AH – 409

IN THE MATTER OF AN ARBITRATION

BETWEEN:

CP EXPRESS & TRANSPORT

(the “Company”)

AND

TRANSPORTATION COMMUNICATIONS UNION

(the “Union”)

GRIEVANCE RE M. CUDMORE

 

 

SOLE ARBITRATOR:                Michel G. Picher

 

 

There appeared on behalf of the Company:

Brian F. Weinert                         – Manager, Labour Relations

 

And on behalf of the Union:

John Bechtel                             Vice General Chairman

John Crabb                               Vice General Chairman

 

 

A hearing in this matter was held in Toronto on February 13, 1989.

 


AWARD

JOINT STATEMENT OF ISSUE:

This grievance centres around whether the Company attempted to call this employee to work or failed to do so.

The Union maintains that the Company dispatcher did not call this employee to work, and further that the Company dispatch log book is contrived and fictitious with reference to its entries dealing with this employee.
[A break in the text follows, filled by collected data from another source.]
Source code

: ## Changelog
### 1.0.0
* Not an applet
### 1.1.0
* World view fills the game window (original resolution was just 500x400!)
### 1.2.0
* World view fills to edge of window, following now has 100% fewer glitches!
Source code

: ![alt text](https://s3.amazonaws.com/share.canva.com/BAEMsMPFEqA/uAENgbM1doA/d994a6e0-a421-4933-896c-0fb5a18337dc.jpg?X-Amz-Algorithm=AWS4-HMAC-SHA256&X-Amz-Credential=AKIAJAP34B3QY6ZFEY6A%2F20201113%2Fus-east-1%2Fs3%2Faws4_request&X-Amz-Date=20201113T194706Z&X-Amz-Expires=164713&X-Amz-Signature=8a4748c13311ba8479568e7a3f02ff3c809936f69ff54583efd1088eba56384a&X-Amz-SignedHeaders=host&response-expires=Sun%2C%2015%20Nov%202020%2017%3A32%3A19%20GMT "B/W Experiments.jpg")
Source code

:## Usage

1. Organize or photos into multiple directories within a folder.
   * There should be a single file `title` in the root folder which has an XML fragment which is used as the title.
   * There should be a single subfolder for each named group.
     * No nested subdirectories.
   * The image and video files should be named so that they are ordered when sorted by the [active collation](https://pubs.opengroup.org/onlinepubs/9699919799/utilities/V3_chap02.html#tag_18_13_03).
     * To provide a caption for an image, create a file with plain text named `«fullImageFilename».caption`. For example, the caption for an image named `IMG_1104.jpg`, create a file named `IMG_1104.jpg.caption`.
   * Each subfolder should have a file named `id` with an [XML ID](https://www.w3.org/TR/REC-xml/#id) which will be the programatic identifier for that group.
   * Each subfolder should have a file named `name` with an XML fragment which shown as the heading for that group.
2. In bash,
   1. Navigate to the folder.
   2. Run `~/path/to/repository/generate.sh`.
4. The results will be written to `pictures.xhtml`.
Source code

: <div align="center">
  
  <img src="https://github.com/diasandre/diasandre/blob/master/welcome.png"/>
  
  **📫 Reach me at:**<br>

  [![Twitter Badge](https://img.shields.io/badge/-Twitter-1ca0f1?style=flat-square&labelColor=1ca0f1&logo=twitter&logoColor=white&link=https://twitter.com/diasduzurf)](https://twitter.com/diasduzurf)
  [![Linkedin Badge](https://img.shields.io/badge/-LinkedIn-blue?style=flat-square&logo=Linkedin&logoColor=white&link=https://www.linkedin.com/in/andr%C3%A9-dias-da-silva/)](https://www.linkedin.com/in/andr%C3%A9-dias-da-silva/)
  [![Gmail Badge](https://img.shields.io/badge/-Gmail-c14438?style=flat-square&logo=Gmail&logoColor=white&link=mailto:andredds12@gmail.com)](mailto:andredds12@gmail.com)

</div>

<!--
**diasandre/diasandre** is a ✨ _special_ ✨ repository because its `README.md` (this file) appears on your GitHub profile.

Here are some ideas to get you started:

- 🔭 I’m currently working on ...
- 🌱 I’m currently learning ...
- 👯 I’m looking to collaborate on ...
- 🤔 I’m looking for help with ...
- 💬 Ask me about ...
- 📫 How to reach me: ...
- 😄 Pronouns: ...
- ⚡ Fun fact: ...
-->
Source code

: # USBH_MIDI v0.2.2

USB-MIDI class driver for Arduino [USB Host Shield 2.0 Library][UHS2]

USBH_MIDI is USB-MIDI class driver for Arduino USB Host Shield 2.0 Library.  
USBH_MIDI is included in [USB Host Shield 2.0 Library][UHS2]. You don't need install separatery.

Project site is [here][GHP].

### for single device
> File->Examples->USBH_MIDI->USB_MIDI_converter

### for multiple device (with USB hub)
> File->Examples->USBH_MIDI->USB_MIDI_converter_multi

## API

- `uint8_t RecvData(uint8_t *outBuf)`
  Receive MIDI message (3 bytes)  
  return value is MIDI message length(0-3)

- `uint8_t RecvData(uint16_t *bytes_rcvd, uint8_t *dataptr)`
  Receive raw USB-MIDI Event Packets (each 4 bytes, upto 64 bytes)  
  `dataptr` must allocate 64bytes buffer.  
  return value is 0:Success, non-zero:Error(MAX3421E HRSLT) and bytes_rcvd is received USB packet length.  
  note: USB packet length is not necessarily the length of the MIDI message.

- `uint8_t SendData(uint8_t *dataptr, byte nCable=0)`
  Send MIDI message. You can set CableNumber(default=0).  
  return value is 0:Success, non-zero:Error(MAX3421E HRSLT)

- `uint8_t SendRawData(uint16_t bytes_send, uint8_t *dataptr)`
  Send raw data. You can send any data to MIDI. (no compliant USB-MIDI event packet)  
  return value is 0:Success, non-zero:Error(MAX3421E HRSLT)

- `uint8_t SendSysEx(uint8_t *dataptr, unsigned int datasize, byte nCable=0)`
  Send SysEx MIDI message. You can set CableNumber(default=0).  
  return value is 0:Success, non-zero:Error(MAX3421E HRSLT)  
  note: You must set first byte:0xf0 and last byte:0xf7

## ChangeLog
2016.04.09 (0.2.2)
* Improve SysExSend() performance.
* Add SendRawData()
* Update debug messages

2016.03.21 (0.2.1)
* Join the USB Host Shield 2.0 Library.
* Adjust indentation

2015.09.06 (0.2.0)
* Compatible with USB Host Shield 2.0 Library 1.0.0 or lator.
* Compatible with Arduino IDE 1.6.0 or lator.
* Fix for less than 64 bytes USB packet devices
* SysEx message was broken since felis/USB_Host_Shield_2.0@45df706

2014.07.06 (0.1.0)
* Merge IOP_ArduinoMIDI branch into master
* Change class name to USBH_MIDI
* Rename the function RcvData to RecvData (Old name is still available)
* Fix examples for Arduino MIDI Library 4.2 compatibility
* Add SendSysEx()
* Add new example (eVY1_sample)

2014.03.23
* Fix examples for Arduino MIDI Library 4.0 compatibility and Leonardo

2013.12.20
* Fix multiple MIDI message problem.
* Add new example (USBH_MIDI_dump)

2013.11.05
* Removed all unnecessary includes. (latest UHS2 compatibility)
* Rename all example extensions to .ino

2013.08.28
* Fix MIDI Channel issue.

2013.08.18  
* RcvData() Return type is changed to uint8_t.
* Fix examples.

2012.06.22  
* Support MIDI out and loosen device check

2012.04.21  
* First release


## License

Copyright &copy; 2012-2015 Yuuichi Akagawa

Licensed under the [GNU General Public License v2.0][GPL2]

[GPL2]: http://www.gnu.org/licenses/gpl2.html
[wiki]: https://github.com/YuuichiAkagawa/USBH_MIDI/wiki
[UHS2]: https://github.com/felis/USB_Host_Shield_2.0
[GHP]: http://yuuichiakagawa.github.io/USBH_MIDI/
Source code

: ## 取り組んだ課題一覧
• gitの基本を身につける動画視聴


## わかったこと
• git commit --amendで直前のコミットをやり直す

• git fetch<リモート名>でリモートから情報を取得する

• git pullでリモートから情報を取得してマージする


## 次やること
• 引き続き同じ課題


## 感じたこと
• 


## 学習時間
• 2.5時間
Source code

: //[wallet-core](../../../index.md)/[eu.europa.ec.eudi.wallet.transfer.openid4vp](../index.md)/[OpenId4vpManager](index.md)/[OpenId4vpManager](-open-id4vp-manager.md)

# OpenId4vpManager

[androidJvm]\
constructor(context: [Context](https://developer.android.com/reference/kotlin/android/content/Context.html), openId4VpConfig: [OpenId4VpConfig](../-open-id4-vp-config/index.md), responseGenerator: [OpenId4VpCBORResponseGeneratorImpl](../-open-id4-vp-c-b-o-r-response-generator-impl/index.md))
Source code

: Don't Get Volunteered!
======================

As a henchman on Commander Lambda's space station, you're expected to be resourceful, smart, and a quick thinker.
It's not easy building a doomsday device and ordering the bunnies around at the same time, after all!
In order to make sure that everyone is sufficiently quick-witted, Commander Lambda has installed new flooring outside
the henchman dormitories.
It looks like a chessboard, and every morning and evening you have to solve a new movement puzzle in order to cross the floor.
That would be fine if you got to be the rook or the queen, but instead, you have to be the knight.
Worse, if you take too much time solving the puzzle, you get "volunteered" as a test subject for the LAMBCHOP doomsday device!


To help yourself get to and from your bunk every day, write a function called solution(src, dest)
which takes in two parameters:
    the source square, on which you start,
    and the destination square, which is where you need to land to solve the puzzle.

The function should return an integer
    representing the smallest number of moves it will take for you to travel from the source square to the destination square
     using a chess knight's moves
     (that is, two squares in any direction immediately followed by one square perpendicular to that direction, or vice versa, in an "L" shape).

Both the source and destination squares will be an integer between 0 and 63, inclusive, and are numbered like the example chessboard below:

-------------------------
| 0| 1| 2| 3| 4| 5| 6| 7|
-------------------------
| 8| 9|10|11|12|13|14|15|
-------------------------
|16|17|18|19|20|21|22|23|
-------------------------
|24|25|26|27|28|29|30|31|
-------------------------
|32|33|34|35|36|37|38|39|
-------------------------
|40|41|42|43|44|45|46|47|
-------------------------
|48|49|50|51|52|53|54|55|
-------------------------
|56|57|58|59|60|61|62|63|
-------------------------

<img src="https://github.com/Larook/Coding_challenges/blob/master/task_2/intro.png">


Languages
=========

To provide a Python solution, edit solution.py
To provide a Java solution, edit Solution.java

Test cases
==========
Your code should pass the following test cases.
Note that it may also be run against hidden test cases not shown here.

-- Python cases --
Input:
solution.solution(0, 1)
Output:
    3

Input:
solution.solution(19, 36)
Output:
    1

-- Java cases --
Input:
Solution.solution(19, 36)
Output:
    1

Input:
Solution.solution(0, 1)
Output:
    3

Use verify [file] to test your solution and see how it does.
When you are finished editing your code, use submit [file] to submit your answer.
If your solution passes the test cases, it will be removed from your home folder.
The Union maintains that the Company cannot verify nor prove that the entries in the log book are real.

The Company to date has maintained that Company Dispatcher, J. Allnut did attempt to call to work employee, M. Cudmore and, therefore, has declined payment of trip claim.

This case turns on the issue of credibility. The grievor maintains that he was at home and received no call, while the Company asserts that the dispatcher did telephone his residence on more than one occasion and, in one instance, spoke to his roommate. The burden of proof in this matter is upon the Union. It is not disputed that the records maintained by the dispatcher confirm his assertion that he did place telephone calls to the grievor’s residence as he alleges. In the circumstances these records, which are documents maintained in the normal course of business, must be taken as constituting the best evidence available, absent any impeachment of their accuracy. While the matter is not without doubt, and the parties should obviously consider the wisdom of bringing safeguards to bear in respect of calling procedures, as is done in the rail industry, the Arbitrator must conclude that the Union has not discharged the burden of establishing, on the balance of probabilities, that the Company violated its collective agreement obligation to call the grievor for available work on the occasion in question. For these reasons the grievance must he dismissed.

DATED at Toronto this 22nd day of February, 1989.